Muita gente está escrevendo análises profundas sobre o comportamento de Dunga nas recentes entrevistas coletivas e também sobre a "coragem" ou "arrogância" do treinador do escrete nacional. Bem, este blog acha que há um clima artificial de Fla-Flu em torno da questão, que é na verdade muito mais simples do que aparenta. Dizer que Dunga é um herói das esquerdas porque desafiou a poderosa Rede Globo é de um reducionismo ridículo, da mesma maneira que vincular o estilo grosseirão do técnico a um "espírito do tempo", como andam fazendo certos colunistas alinhados ao tucanato é simplesmente uma bazófia.
De fato, a questão parece ser muito mais simples: Dunga é apenas um gaúcho esquentado, com pavio bem curto e que não gosta de convescotes e acordos escusos que distraiam seus comandados da difícil tarefa que têm pela frente: vencer a Copa do Mundo.

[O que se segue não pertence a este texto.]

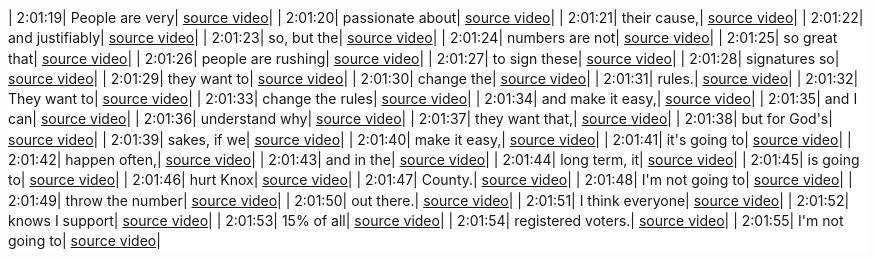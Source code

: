 | 2:01:19| People are very| [source video](https://archive.org/details/cocom091216part1?start=7279)|
| 2:01:20| passionate about| [source video](https://archive.org/details/cocom091216part1?start=7280)|
| 2:01:21| their cause,| [source video](https://archive.org/details/cocom091216part1?start=7281)|
| 2:01:22| and justifiably| [source video](https://archive.org/details/cocom091216part1?start=7282)|
| 2:01:23| so, but the| [source video](https://archive.org/details/cocom091216part1?start=7283)|
| 2:01:24| numbers are not| [source video](https://archive.org/details/cocom091216part1?start=7284)|
| 2:01:25| so great that| [source video](https://archive.org/details/cocom091216part1?start=7285)|
| 2:01:26| people are rushing| [source video](https://archive.org/details/cocom091216part1?start=7286)|
| 2:01:27| to sign these| [source video](https://archive.org/details/cocom091216part1?start=7287)|
| 2:01:28| signatures so| [source video](https://archive.org/details/cocom091216part1?start=7288)|
| 2:01:29| they want to| [source video](https://archive.org/details/cocom091216part1?start=7289)|
| 2:01:30| change the| [source video](https://archive.org/details/cocom091216part1?start=7290)|
| 2:01:31| rules.| [source video](https://archive.org/details/cocom091216part1?start=7291)|
| 2:01:32| They want to| [source video](https://archive.org/details/cocom091216part1?start=7292)|
| 2:01:33| change the rules| [source video](https://archive.org/details/cocom091216part1?start=7293)|
| 2:01:34| and make it easy,| [source video](https://archive.org/details/cocom091216part1?start=7294)|
| 2:01:35| and I can| [source video](https://archive.org/details/cocom091216part1?start=7295)|
| 2:01:36| understand why| [source video](https://archive.org/details/cocom091216part1?start=7296)|
| 2:01:37| they want that,| [source video](https://archive.org/details/cocom091216part1?start=7297)|
| 2:01:38| but for God's| [source video](https://archive.org/details/cocom091216part1?start=7298)|
| 2:01:39| sakes, if we| [source video](https://archive.org/details/cocom091216part1?start=7299)|
| 2:01:40| make it easy,| [source video](https://archive.org/details/cocom091216part1?start=7300)|
| 2:01:41| it's going to| [source video](https://archive.org/details/cocom091216part1?start=7301)|
| 2:01:42| happen often,| [source video](https://archive.org/details/cocom091216part1?start=7302)|
| 2:01:43| and in the| [source video](https://archive.org/details/cocom091216part1?start=7303)|
| 2:01:44| long term, it| [source video](https://archive.org/details/cocom091216part1?start=7304)|
| 2:01:45| is going to| [source video](https://archive.org/details/cocom091216part1?start=7305)|
| 2:01:46| hurt Knox| [source video](https://archive.org/details/cocom091216part1?start=7306)|
| 2:01:47| County.| [source video](https://archive.org/details/cocom091216part1?start=7307)|
| 2:01:48| I'm not going to| [source video](https://archive.org/details/cocom091216part1?start=7308)|
| 2:01:49| throw the number| [source video](https://archive.org/details/cocom091216part1?start=7309)|
| 2:01:50| out there.| [source video](https://archive.org/details/cocom091216part1?start=7310)|
| 2:01:51| I think everyone| [source video](https://archive.org/details/cocom091216part1?start=7311)|
| 2:01:52| knows I support| [source video](https://archive.org/details/cocom091216part1?start=7312)|
| 2:01:53| 15% of all| [source video](https://archive.org/details/cocom091216part1?start=7313)|
| 2:01:54| registered voters.| [source video](https://archive.org/details/cocom091216part1?start=7314)|
| 2:01:55| I'm not going to| [source video](https://archive.org/details/cocom091216part1?start=7315)|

É preciso ter paciência de Jó para aguentar certas coisas que aparecem na imprensa esportiva, porque qualquer mané travestido de jornalista se acha mais competente do que o técnico da seleção brasileira, seja o técnico quem for. Alguns aguentam firme e relevam as críticas - Carlos Alberto Parreira é um desses homens com coração gelado que preferiam evitar o confronto.
Pois Dunga tem outro perfil e costuma devolver os absurdos que escuta. Daí para dizer que o ex-capitão da seleção é um revolucionário a serviço da democratização dos meios de comunicação é, como diriam os jovens, meio muito. O oposto é ainda mais risível: associar o estilão grotesco do treinador ao modo de operar do presidente Lula, como já saiu por aí, simplesmente não tem pé nem cabeça.
Dunga é ele mesmo, autêntico. De tão grosseiro, chega a ser simpático, caricatura do comandante que "fechou o grupo" e está levando o time da maneira como imaginou desde que assumiu a seleção. Se vencer, palmas para ele, burros são os outros - coleguinhas da imprensa esportiva, inclusive e principalmente. Se perder, sabe que sua cabeça vai rolar e que será o bode expiatório da vez. É do jogo, e Dunga conhece as regras.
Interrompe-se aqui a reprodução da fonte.